#### Activity:
Search the entries below for "theme". Report each line where it occurs.

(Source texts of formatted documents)

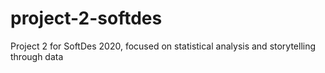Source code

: # project-2-softdes
Project 2 for SoftDes 2020, focused on statistical analysis and storytelling through data

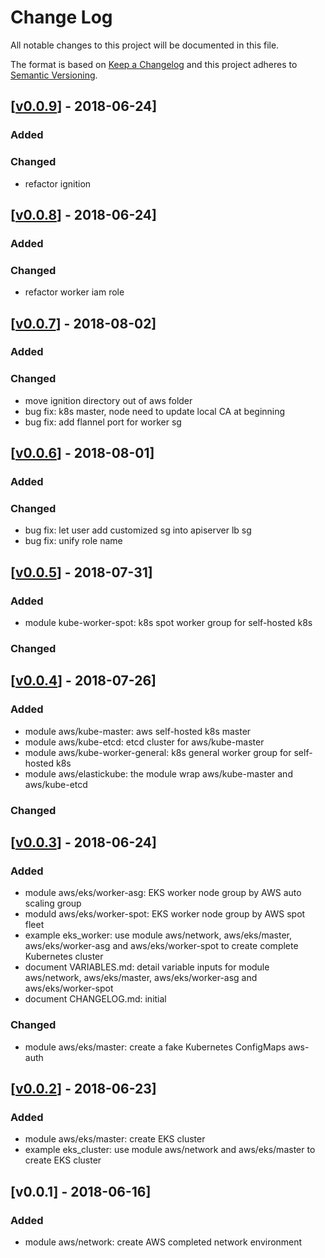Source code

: # Change Log

All notable changes to this project will be documented in this file.

The format is based on [Keep a Changelog](http://keepachangelog.com/) and this
project adheres to [Semantic Versioning](http://semver.org/).

## [[v0.0.9](https://github.com/getamis/vishwakarma/compare/v0.0.9...v0.0.8)] - 2018-06-24]

### Added

### Changed
- refactor ignition


## [[v0.0.8](https://github.com/getamis/vishwakarma/compare/v0.0.8...v0.0.7)] - 2018-06-24]

### Added

### Changed
- refactor worker iam role

## [[v0.0.7](https://github.com/getamis/vishwakarma/compare/v0.0.7...v0.0.6)] - 2018-08-02]

### Added

### Changed
- move ignition directory out of aws folder
- bug fix: k8s master, node need to update local CA at beginning
- bug fix: add flannel port for worker sg

## [[v0.0.6](https://github.com/getamis/vishwakarma/compare/v0.0.6...v0.0.5)] - 2018-08-01]

### Added

### Changed
- bug fix: let user add customized sg into apiserver lb sg
- bug fix: unify role name

## [[v0.0.5](https://github.com/getamis/vishwakarma/compare/v0.0.5...v0.0.4)] - 2018-07-31]

### Added
- module kube-worker-spot: k8s spot worker group for self-hosted k8s

### Changed

## [[v0.0.4](https://github.com/getamis/vishwakarma/compare/v0.0.4...v0.0.3)] - 2018-07-26]

### Added
- module aws/kube-master: aws self-hosted k8s master
- module aws/kube-etcd: etcd cluster for aws/kube-master
- module aws/kube-worker-general: k8s general worker group for self-hosted k8s
- module aws/elastickube: the module wrap aws/kube-master and aws/kube-etcd

### Changed


## [[v0.0.3](https://github.com/getamis/vishwakarma/compare/v0.0.3...v0.0.2)] - 2018-06-24]

### Added

- module aws/eks/worker-asg: EKS worker node group by AWS auto scaling group
- moduld aws/eks/worker-spot: EKS worker node group by AWS spot fleet
- example eks_worker: use module aws/network, aws/eks/master, aws/eks/worker-asg and aws/eks/worker-spot to create complete Kubernetes cluster
- document VARIABLES.md: detail variable inputs for module aws/network, aws/eks/master, aws/eks/worker-asg and aws/eks/worker-spot
- document CHANGELOG.md: initial

### Changed

- module aws/eks/master: create a fake Kubernetes ConfigMaps aws-auth

## [[v0.0.2](https://github.com/getamis/vishwakarma/compare/v0.0.3...v0.0.1)] - 2018-06-23]

### Added

- module aws/eks/master: create EKS cluster
- example eks_cluster: use module aws/network and aws/eks/master to create EKS cluster

## [v0.0.1] - 2018-06-16]

### Added

- module aws/network: create AWS completed network environment

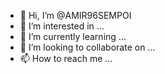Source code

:- 👋 Hi, I’m @AMIR96SEMPOI
- 👀 I’m interested in ...
- 🌱 I’m currently learning ...
- 💞️ I’m looking to collaborate on ...
- 📫 How to reach me ...

<!---
AMIR96SEMPOI/AMIR96SEMPOI is a ✨ special ✨ repository because its `README.md` (this file) appears on your GitHub profile.
You can click the Preview link to take a look at your changes.
--->
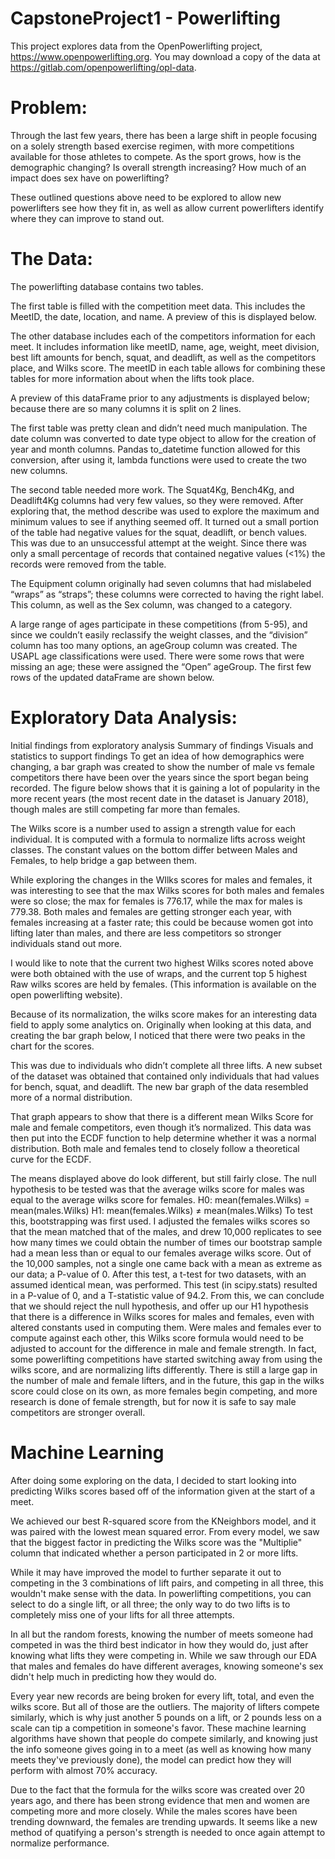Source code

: # CapstoneProject1 - Powerlifting

This project explores data from the OpenPowerlifting project, https://www.openpowerlifting.org. You may download a copy of the data at https://gitlab.com/openpowerlifting/opl-data.


# Problem:
Through the last few years, there has been a large shift in people focusing on a solely strength based exercise regimen, with more competitions available for those athletes to compete. 
As the sport grows, how is the demographic changing? 
Is overall strength increasing? 
How much of an impact does sex have on powerlifting? 

These outlined questions above need to be explored to allow new powerlifters see how they fit in, as well as allow current powerlifters identify where they can improve to stand out.

# The Data:
The powerlifting database contains two tables. 

The first table is filled with the competition meet data. This includes the MeetID, the date, location, and name.  A preview of this is displayed below. 


The other database includes each of the competitors information for each meet. It includes information like meetID, name, age, weight, meet division, best lift amounts for bench, squat, and deadlift, as well as the competitors place, and Wilks score. The meetID in each table allows for combining these tables for more information about when the lifts took place. 

A preview of this dataFrame prior to any adjustments is displayed below; because there are so many columns it is split on 2 lines. 


The first table was pretty clean and didn’t need much manipulation. The date column was converted to date type object to allow for the creation of year and month columns. Pandas to_datetime function allowed for this conversion, after using it, lambda functions were used to create the two new columns.  

The second table needed more work. The Squat4Kg, Bench4Kg, and Deadlift4Kg columns had very few values, so they were removed. After exploring that, the method describe was used to explore the maximum and minimum values to see if anything seemed off. It turned out a small portion of the table had negative values for the squat, deadlift, or bench values. This was due to an unsuccessful attempt at the weight. Since there was only a small percentage of records that contained negative values (<1%) the records were removed from the table. 

The Equipment column originally had seven columns that had mislabeled “wraps” as “straps”; these columns were corrected to having the right label. This column, as well as the Sex column, was changed to a category.

A large range of ages participate in these competitions (from 5-95), and since we couldn’t easily reclassify the weight classes, and the “division” column has too many options, an ageGroup column was created. The USAPL age classifications were used. There were some rows that were missing an age; these were assigned the “Open” ageGroup. The first few rows of the updated dataFrame are shown below.

 


# Exploratory Data Analysis:
Initial findings from exploratory analysis
Summary of findings
Visuals and statistics to support findings
To get an idea of how demographics were changing, a bar graph was created to show the number of male vs female competitors there have been over the years since the sport began being recorded. The figure below shows that it is gaining a lot of popularity in the more recent years (the most recent date in the dataset is January 2018), though males are still competing far more than females.


The Wilks score is a number used to assign a strength value for each individual. It is computed with a formula to normalize lifts across weight classes. The constant values on the bottom differ between Males and Females, to help bridge a gap between them. 

While exploring the changes in the WIlks scores for males and females, it was interesting to see that the max Wilks scores for both males and females were so close; the max for females is 776.17, while the max for males is 779.38. Both males and females are getting stronger each year, with females increasing at a faster rate; this could be because women got into lifting later than males, and there are less competitors so stronger individuals stand out more. 

I would like to note that the current two highest Wilks scores noted above were both obtained with the use of wraps, and the current top 5 highest Raw wilks scores are held by females. (This information is available on the open powerlifting website).

Because of its normalization, the wilks score makes for an interesting data field to apply some analytics on. Originally when looking at this data, and creating the bar graph below, I noticed that there were two peaks in the chart for the scores. 

This was due to individuals who didn’t complete all three lifts. A new subset of the dataset was obtained that contained only individuals that had values for bench, squat, and deadlift. The new bar graph of the data resembled more of a normal distribution.

That graph appears to show that there is a different mean Wilks Score for male and female competitors, even though it’s normalized. This data was then put into the ECDF function to help determine whether it was a normal distribution. Both male and females tend to closely follow a theoretical curve for the ECDF.

The means displayed above do look different, but still fairly close. The null hypothesis to be tested was that the average wilks score for males was equal to the average wilks score for females.
H0: mean(females.Wilks) = mean(males.Wilks)
H1: mean(females.Wilks) ≠ mean(males.Wilks)
To test this, bootstrapping was first used. I adjusted the females wilks scores so that the mean matched that of the males, and drew 10,000 replicates to see how many times we could obtain the number of times our bootstrap sample had a mean less than or equal to our females average wilks score. Out of the 10,000 samples, not a single one came back with a mean as extreme as our data; a P-value of 0.
After this test, a t-test for two datasets, with an assumed identical mean, was performed. This test (in scipy.stats) resulted in a P-value of 0, and a T-statistic value of 94.2. 
From this, we can conclude that we should reject the null hypothesis, and offer up our H1 hypothesis that there is a difference in Wilks scores for males and females, even with altered constants used in computing them. Were males and females ever to compute against each other, this Wilks score formula would need to be adjusted to account for the difference in male and female strength. In fact, some powerlifting competitions have started switching away from using the wilks score, and are normalizing lifts differently. 
There is still a large gap in the number of male and female lifters, and in the future, this gap in the wilks score could close on its own, as more females begin competing, and more research is done of female strength, but for now it is safe to say male competitors are stronger overall. 

# Machine Learning

After doing some exploring on the data, I decided to start looking into predicting Wilks scores based off of the information given at the start of a meet.

We achieved our best R-squared score from the KNeighbors model, and it was paired with the lowest mean squared error. From every model, we saw that the biggest factor in predicting the Wilks score was the "Multiplie" column that indicated whether a person participated in 2 or more lifts.

While it may have improved the model to further separate it out to competing in the 3 combinations of lift pairs, and competing in all three, this wouldn't make sense with the data. In powerlifting competitions, you can select to do a single lift, or all three; the only way to do two lifts is to completely miss one of your lifts for all three attempts.

In all but the random forests, knowing the number of meets someone had competed in was the third best indicator in how they would do, just after knowing what lifts they were competing in. While we saw through our EDA that males and females do have different averages, knowing someone's sex didn't help much in predicting how they would do.

Every year new records are being broken for every lift, total, and even the wilks score. But all of those are the outliers. The majority of lifters compete similarly, which is why just another 5 pounds on a lift, or 2 pounds less on a scale can tip a competition in someone's favor. These machine learning algorithms have shown that people do compete similarly, and knowing just the info someone gives going in to a meet (as well as knowing how many meets they've previously done), the model can predict how they will perform with almost 70% accuracy.

Due to the fact that the formula for the wilks score was created over 20 years ago, and there has been strong evidence that men and women are competing more and more closely. While the males scores have been trending downward, the females are trending upwards. It seems like a new method of quatifying a person's strength is needed to once again attempt to normalize performance.
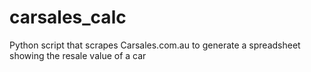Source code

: # carsales_calc
Python script that scrapes Carsales.com.au to  generate a spreadsheet showing the resale value of a car
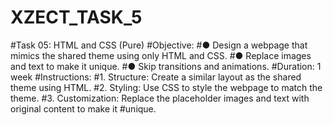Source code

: # XZECT_TASK_5
#Task 05: HTML and CSS (Pure)
#Objective:
#● Design a webpage that mimics the shared theme using only HTML and CSS.
#● Replace images and text to make it unique.
#● Skip transitions and animations.
#Duration: 1 week
#Instructions:
#1. Structure: Create a similar layout as the shared theme using HTML.
#2. Styling: Use CSS to style the webpage to match the theme.
#3. Customization: Replace the placeholder images and text with original content to make it
#unique.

#### Result:
#● Design a webpage that mimics the shared theme using only HTML and CSS.
#1. Structure: Create a similar layout as the shared theme using HTML.
#2. Styling: Use CSS to style the webpage to match the theme.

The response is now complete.